● The task
Produce a word-for-word copy of the lines from the one that contains "From now, we" to the final line of the data below, with all pictures dropped.

● Excerpted data

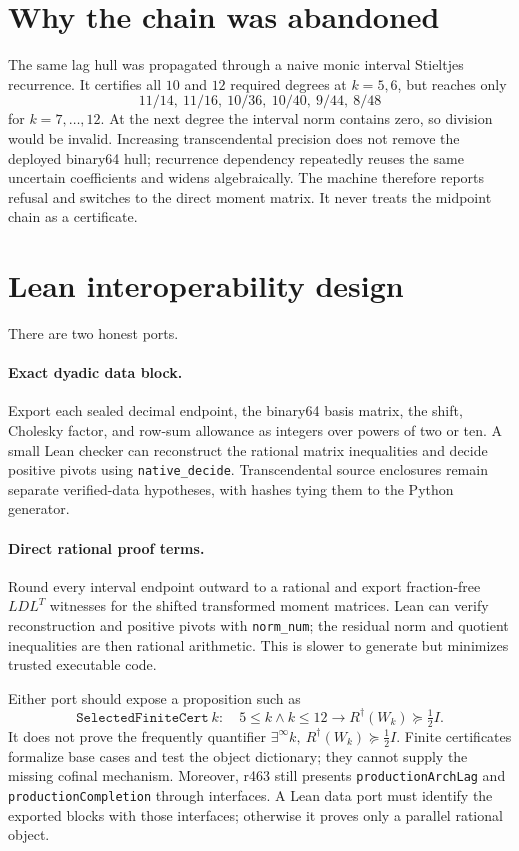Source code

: \documentclass[11pt]{article}
\theoremstyle{remark}
\newcommand{\Rd}{R^{\dagger}}
\begin{document}
\section{Why the chain was abandoned}

The same lag hull was propagated through a naive monic interval
Stieltjes recurrence.  It certifies all $10$ and $12$ required degrees
at $k=5,6$, but reaches only
\[
 11/14,\ 11/16,\ 10/36,\ 10/40,\ 9/44,\ 8/48
\]
for $k=7,\ldots,12$.  At the next degree the interval norm contains
zero, so division would be invalid.  Increasing transcendental
precision does not remove the deployed binary64 hull; recurrence
dependency repeatedly reuses the same uncertain coefficients and
widens algebraically.  The machine therefore reports refusal and
switches to the direct moment matrix.  It never treats the midpoint
chain as a certificate.

\section{Lean interoperability design}

There are two honest ports.

\paragraph{Exact dyadic data block.}
Export each sealed decimal endpoint, the binary64 basis matrix, the
shift, Cholesky factor, and row-sum allowance as integers over powers
of two or ten.  A small Lean checker can reconstruct the rational
matrix inequalities and decide positive pivots using
\texttt{native\_decide}.  Transcendental source enclosures remain
separate verified-data hypotheses, with hashes tying them to the
Python generator.

\paragraph{Direct rational proof terms.}
Round every interval endpoint outward to a rational and export
fraction-free $LDL^T$ witnesses for the shifted transformed moment
matrices.  Lean can verify reconstruction and positive pivots with
\texttt{norm\_num}; the residual norm and quotient inequalities are
then rational arithmetic.  This is slower to generate but minimizes
trusted executable code.

Either port should expose a proposition such as
\[
 \texttt{SelectedFiniteCert}\ k:
 \quad 5\le k\land k\le12\longrightarrow
 \Rd(W_k)\succeq\tfrac12I .
\]
It does not prove the frequently quantifier
$\exists^\infty k,\ \Rd(W_k)\succeq\tfrac12I$.
Finite certificates formalize base cases and test the object
dictionary; they cannot supply the missing cofinal mechanism.
Moreover, r463 still presents \texttt{productionArchLag} and
\texttt{productionCompletion} through interfaces.  A Lean data port
must identify the exported blocks with those interfaces; otherwise it
proves only a parallel rational object.
\end{document}

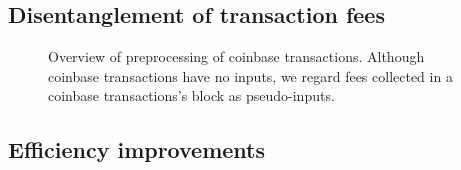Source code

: \subsection{Disentanglement of  transaction fees}
\label{sec:improve_fees}%
\begin{figure}[t]
	
	\centering
	\caption{Overview of preprocessing of coinbase transactions. Although coinbase transactions have no inputs, we regard fees collected in a coinbase transactions's block as pseudo-inputs.}
\end{figure}



\subsection{Efficiency improvements}
\label{sec:novel_impl}%

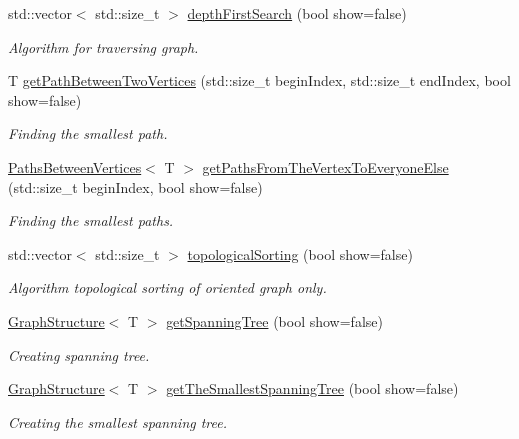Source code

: \begin{DoxyCompactItemize}
std\+::vector$<$ std\+::size\+\_\+t $>$ \mbox{\hyperlink{classgs_1_1_graph_structure_a6a9516f3f46cbbcdc50741e342a22ae4}{depth\+First\+Search}} (bool show=false)
\begin{DoxyCompactList}\small\item\em Algorithm for traversing graph. \end{DoxyCompactList}\item 
T \mbox{\hyperlink{classgs_1_1_graph_structure_ac144d278d9b8a2d1bf0c4b59c0146348}{get\+Path\+Between\+Two\+Vertices}} (std\+::size\+\_\+t begin\+Index, std\+::size\+\_\+t end\+Index, bool show=false)
\begin{DoxyCompactList}\small\item\em Finding the smallest path. \end{DoxyCompactList}\item 
\mbox{\hyperlink{structpbv_1_1_paths_between_vertices}{Paths\+Between\+Vertices}}$<$ T $>$ \mbox{\hyperlink{classgs_1_1_graph_structure_a32134a6cd71384928dfd6e52794e12ff}{get\+Paths\+From\+The\+Vertex\+To\+Everyone\+Else}} (std\+::size\+\_\+t begin\+Index, bool show=false)
\begin{DoxyCompactList}\small\item\em Finding the smallest paths. \end{DoxyCompactList}\item 
std\+::vector$<$ std\+::size\+\_\+t $>$ \mbox{\hyperlink{classgs_1_1_graph_structure_aaaccde89d753affe1ca96ad3a25a03b0}{topological\+Sorting}} (bool show=false)
\begin{DoxyCompactList}\small\item\em Algorithm topological sorting of oriented graph only. \end{DoxyCompactList}\item 
\mbox{\hyperlink{classgs_1_1_graph_structure}{Graph\+Structure}}$<$ T $>$ \mbox{\hyperlink{classgs_1_1_graph_structure_adb32325d5e18eaf7bec12e6fc64e93c9}{get\+Spanning\+Tree}} (bool show=false)
\begin{DoxyCompactList}\small\item\em Creating spanning tree. \end{DoxyCompactList}\item 
\mbox{\hyperlink{classgs_1_1_graph_structure}{Graph\+Structure}}$<$ T $>$ \mbox{\hyperlink{classgs_1_1_graph_structure_a84565337bd8e3ca9a22512b3e7d0e4fb}{get\+The\+Smallest\+Spanning\+Tree}} (bool show=false)
\begin{DoxyCompactList}\small\item\em Creating the smallest spanning tree. \end{DoxyCompactList}\end{DoxyCompactItemize}


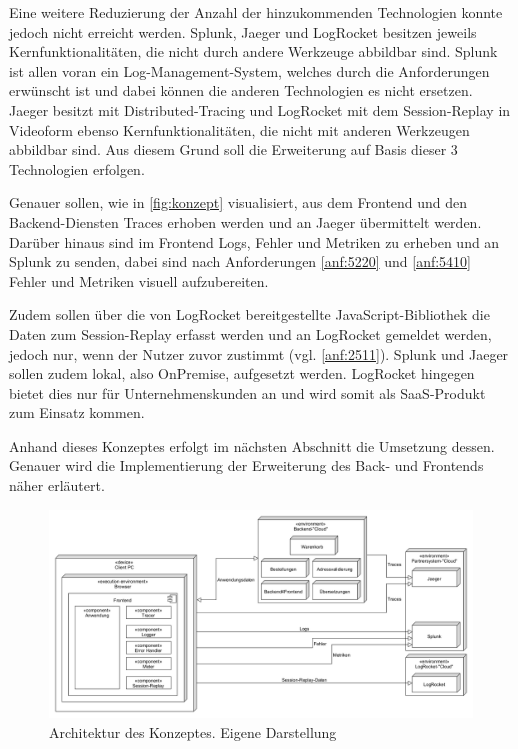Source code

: Eine weitere Reduzierung der Anzahl der hinzukommenden Technologien konnte jedoch nicht erreicht werden. Splunk, Jaeger und LogRocket besitzen jeweils Kernfunktionalitäten, die nicht durch andere Werkzeuge abbildbar sind. Splunk ist allen voran ein Log-Management-System, welches durch die Anforderungen erwünscht ist und dabei können die anderen Technologien es nicht ersetzen. Jaeger besitzt mit Distributed-Tracing und LogRocket mit dem Session-Replay in Videoform ebenso Kernfunktionalitäten, die nicht mit anderen Werkzeugen abbildbar sind. Aus diesem Grund soll die Erweiterung auf Basis dieser 3 Technologien erfolgen.

Genauer sollen, wie in \autoref{fig:konzept} visualisiert, aus dem Frontend und den Backend-Diensten Traces erhoben werden und an Jaeger übermittelt werden. Darüber hinaus sind im Frontend Logs, Fehler und Metriken zu erheben und an Splunk zu senden, dabei sind nach Anforderungen \ref*{anf:5220} und \ref*{anf:5410} Fehler und Metriken visuell aufzubereiten.

Zudem sollen über die von LogRocket bereitgestellte JavaScript-Bibliothek die Daten zum Session-Replay erfasst werden und an LogRocket gemeldet werden, jedoch nur, wenn der Nutzer zuvor zustimmt (vgl. \autoref{anf:2511}). Splunk und Jaeger sollen zudem lokal, also OnPremise, aufgesetzt werden. LogRocket hingegen bietet dies nur für Unternehmenskunden an und wird somit als SaaS-Produkt zum Einsatz kommen.

Anhand dieses Konzeptes erfolgt im nächsten Abschnitt die Umsetzung dessen. Genauer wird die Implementierung der Erweiterung des Back- und Frontends näher erläutert.

\begin{figure}[H]
	\centering
	\includegraphics[width=\linewidth]{img/04_erstellung-poc/konzept.png}
	\caption{Architektur des Konzeptes. Eigene Darstellung}
	\label{fig:konzept}
\end{figure}

\vspace{-1\baselineskip}
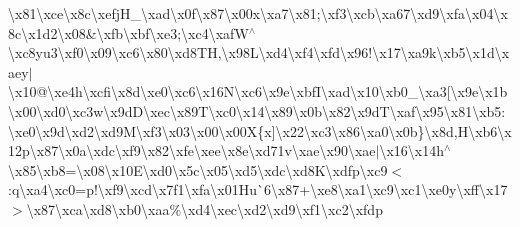 \begin{DoxyCompactItemize}
\textbackslash{}x81\textbackslash{}xce\textbackslash{}x8c\textbackslash{}xefj\+H\+\_\textbackslash{}xad\textbackslash{}x0f\textbackslash{}x87\textbackslash{}x00x\textbackslash{}xa7\textbackslash{}x81;\textbackslash{}xf3\textbackslash{}xcb\textbackslash{}xa67\textbackslash{}xd9\textbackslash{}xfa\textbackslash{}x04\textbackslash{}x8c\textbackslash{}x1d2\textbackslash{}x08\&\textbackslash{}xfb\textbackslash{}xbf\textbackslash{}xe3;\textbackslash{}xc4\textbackslash{}xaf\+W$^\wedge$\textbackslash{}xc8yu3\textbackslash{}xf0\textbackslash{}x09\textbackslash{}xc6\textbackslash{}x80\textbackslash{}xd8\+T\+H,\textbackslash{}x98\+L\textbackslash{}xd4\textbackslash{}xf4\textbackslash{}xfd\textbackslash{}x96!\textbackslash{}x17\textbackslash{}xa9k\textbackslash{}xb5\textbackslash{}x1d\textbackslash{}xaey$\vert$\textbackslash{}x10@\textbackslash{}xe4h\textbackslash{}xcfi\textbackslash{}x8d\textbackslash{}xe0\textbackslash{}xc6\textbackslash{}x16\+N\textbackslash{}xc6\textbackslash{}x9e\textbackslash{}xbf\+I\textbackslash{}xad\textbackslash{}x10\textbackslash{}xb0\+\_\+\textbackslash{}xa3\mbox{[}\textbackslash{}x9e\textbackslash{}x1b\textbackslash{}x00\textbackslash{}xd0\textbackslash{}xc3w\textbackslash{}x9d\+D\textbackslash{}xec\textbackslash{}x89\+T\textbackslash{}xc0\textbackslash{}x14\textbackslash{}x89\textbackslash{}x0b\textbackslash{}x82\textbackslash{}x9d\+T\textbackslash{}xaf\textbackslash{}x95\textbackslash{}x81\textbackslash{}xb5\+:\textbackslash{}xe0\textbackslash{}x9d\textbackslash{}xd2\textbackslash{}xd9\+M\textbackslash{}xf3\textbackslash{}x03\textbackslash{}x00\textbackslash{}x00\+X\{x\mbox{]}\textbackslash{}x22\textbackslash{}xc3\textbackslash{}x86\textbackslash{}xa0\textbackslash{}x0b\}\textbackslash{}x8d,\+H\textbackslash{}xb6\textbackslash{}x12p\textbackslash{}x87\textbackslash{}x0a\textbackslash{}xdc\textbackslash{}xf9\textbackslash{}x82\textbackslash{}xfe\textbackslash{}xee\textbackslash{}x8e\textbackslash{}xd71v\textbackslash{}xae\textbackslash{}x90\textbackslash{}xae$\vert$\textbackslash{}x16\textbackslash{}x14h$^\wedge$\textbackslash{}x85\textbackslash{}xb8=\textbackslash{}x08\textbackslash{}x10\+E\textbackslash{}xd0\textbackslash{}x5c\textbackslash{}x05\textbackslash{}xd5\textbackslash{}xdc\textbackslash{}xd8\+K\textbackslash{}xdfp\textbackslash{}xc9$<$\+:q\textbackslash{}xa4\textbackslash{}xc0=p!\textbackslash{}xf9\textbackslash{}xcd\textbackslash{}x7f\textquotesingle{}1\textbackslash{}xfa\textbackslash{}x01\+Hu\`{}6\textbackslash{}x87+\textbackslash{}xe8\textbackslash{}xa1\textbackslash{}xc9\textbackslash{}xc1\textbackslash{}xe0y\textbackslash{}xff\textbackslash{}x17$>$\textbackslash{}x87\textbackslash{}xca\textbackslash{}xd8\textbackslash{}xb0\textbackslash{}xaa\%\textbackslash{}xd4\textbackslash{}xec\textbackslash{}xd2\textbackslash{}xd9\textbackslash{}xf1\textbackslash{}xc2\textbackslash{}xfdp 
\end{DoxyCompactItemize}
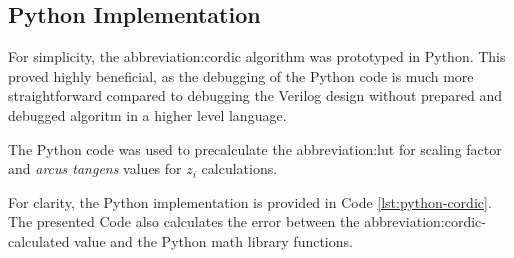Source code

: \documentclass[a4paper, twoside, 11pt]{article}
\begin{document}
    \subsection{Python Implementation}\label{subsec:cordic-python-implementation}
        For simplicity, the \gls{abbreviation:cordic} algorithm was prototyped in Python. This proved highly beneficial, as the debugging of the Python code is much more straightforward compared to debugging the Verilog design without prepared and debugged algoritm in a higher level language.\par
        The Python code was used to precalculate the \gls{abbreviation:lut} for scaling factor and \textit{arcus tangens} values for $z_i$ calculations.\par
        For clarity, the Python implementation is provided in Code \ref{lst:python-cordic}. The presented Code also calculates the error between the \gls{abbreviation:cordic}-calculated value and the Python math library functions.
\end{document}
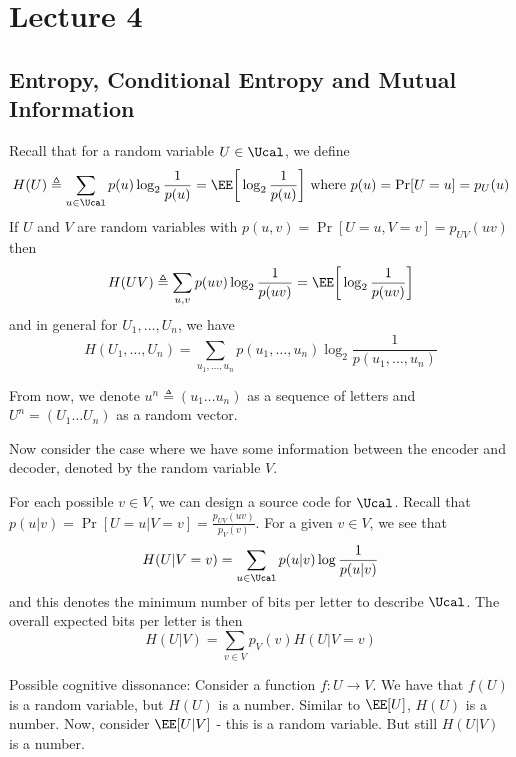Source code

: \chapter{Lecture 4}
\section{Entropy, Conditional Entropy and Mutual Information}
Recall that for a random variable $U \in \Ucal$, we define
\[ H(U) \triangleq \sum_{u \in \Ucal} p(u) \log_2 \frac{1}{p(u)} = \EE\bigg[\log_2\frac{1}{p(u)}\bigg] \text{ where } p(u) = \Pr[U=u] = p_U(u)\]
If $U$ and $V$ are random variables with $p(u,v) = \Pr[U=u,V=v] = p_{UV}(uv)$ then \[H(UV) \triangleq \sum_{u,v} p(uv) \log_2 \frac{1}{p(uv)} = \EE\bigg[\log_2 \frac{1}{p(uv)}\bigg] \]
and in general for $U_1, \dots, U_n$, we have
\[H(U_1,\dots,U_n) = \sum_{u_1,\dots,u_n} p(u_1,\dots,u_n) \log_2\frac{1}{p(u_1,\dots,u_n)}\]
\begin{remark}
From now, we denote $u^n \triangleq (u_1\dots u_n)$ as a sequence of letters and $U^n = (U_1\dots U_n)$ as a random vector.
\end{remark}
Now consider the case where we have some information between the encoder and decoder, denoted by the random variable $V$. 
\begin{figure}[htb]
\centering
{}
\end{figure}
For each possible $v \in V$, we can design a source code for $\Ucal$. Recall that $p(u|v) = \Pr[U=u | V=v] = \frac{p_{UV}(uv)}{p_V(v)}$. For a given $v \in V$, we see that
\[ H(U|V=v) = \sum_{u\in\Ucal} p(u|v) \log \frac{1}{p(u|v)} \] and this denotes the minimum number of bits per letter to describe $\Ucal$. The overall expected bits per letter is then
\[H(U|V) = \sum_{v \in V} p_V(v) H(U|V=v)\]
\begin{remark}
Possible cognitive dissonance: Consider a function $f:U\to V$. We have that $f(U)$ is a random variable, but $H(U)$ is a number. Similar to $\EE[U]$, $H(U)$ is a number. Now, consider $\EE[U|V]$ - this is a random variable. But still $H(U|V)$ is a number.
\end{remark}
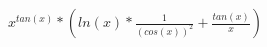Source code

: \documentclass[32pt]{article}
\begin{document}
$x^{tan(x)}*(ln(x)*\frac{1}{(cos(x))^{2}}+\frac{tan(x)}{x})$
\end{document}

● Task solution
From now, we denote $u^n \triangleq (u_1\dots u_n)$ as a sequence of letters and $U^n = (U_1\dots U_n)$ as a random vector.
\end{remark}
Now consider the case where we have some information between the encoder and decoder, denoted by the random variable $V$. 
\begin{figure}[htb]
\centering
{}
\end{figure}
For each possible $v \in V$, we can design a source code for $\Ucal$. Recall that $p(u|v) = \Pr[U=u | V=v] = \frac{p_{UV}(uv)}{p_V(v)}$. For a given $v \in V$, we see that
\[ H(U|V=v) = \sum_{u\in\Ucal} p(u|v) \log \frac{1}{p(u|v)} \] and this denotes the minimum number of bits per letter to describe $\Ucal$. The overall expected bits per letter is then
\[H(U|V) = \sum_{v \in V} p_V(v) H(U|V=v)\]
\begin{remark}
Possible cognitive dissonance: Consider a function $f:U\to V$. We have that $f(U)$ is a random variable, but $H(U)$ is a number. Similar to $\EE[U]$, $H(U)$ is a number. Now, consider $\EE[U|V]$ - this is a random variable. But still $H(U|V)$ is a number.
\end{remark}
Source code

: \documentclass[32pt]{article}
\begin{document}
$x^{tan(x)}*(ln(x)*\frac{1}{(cos(x))^{2}}+\frac{tan(x)}{x})$
\end{document}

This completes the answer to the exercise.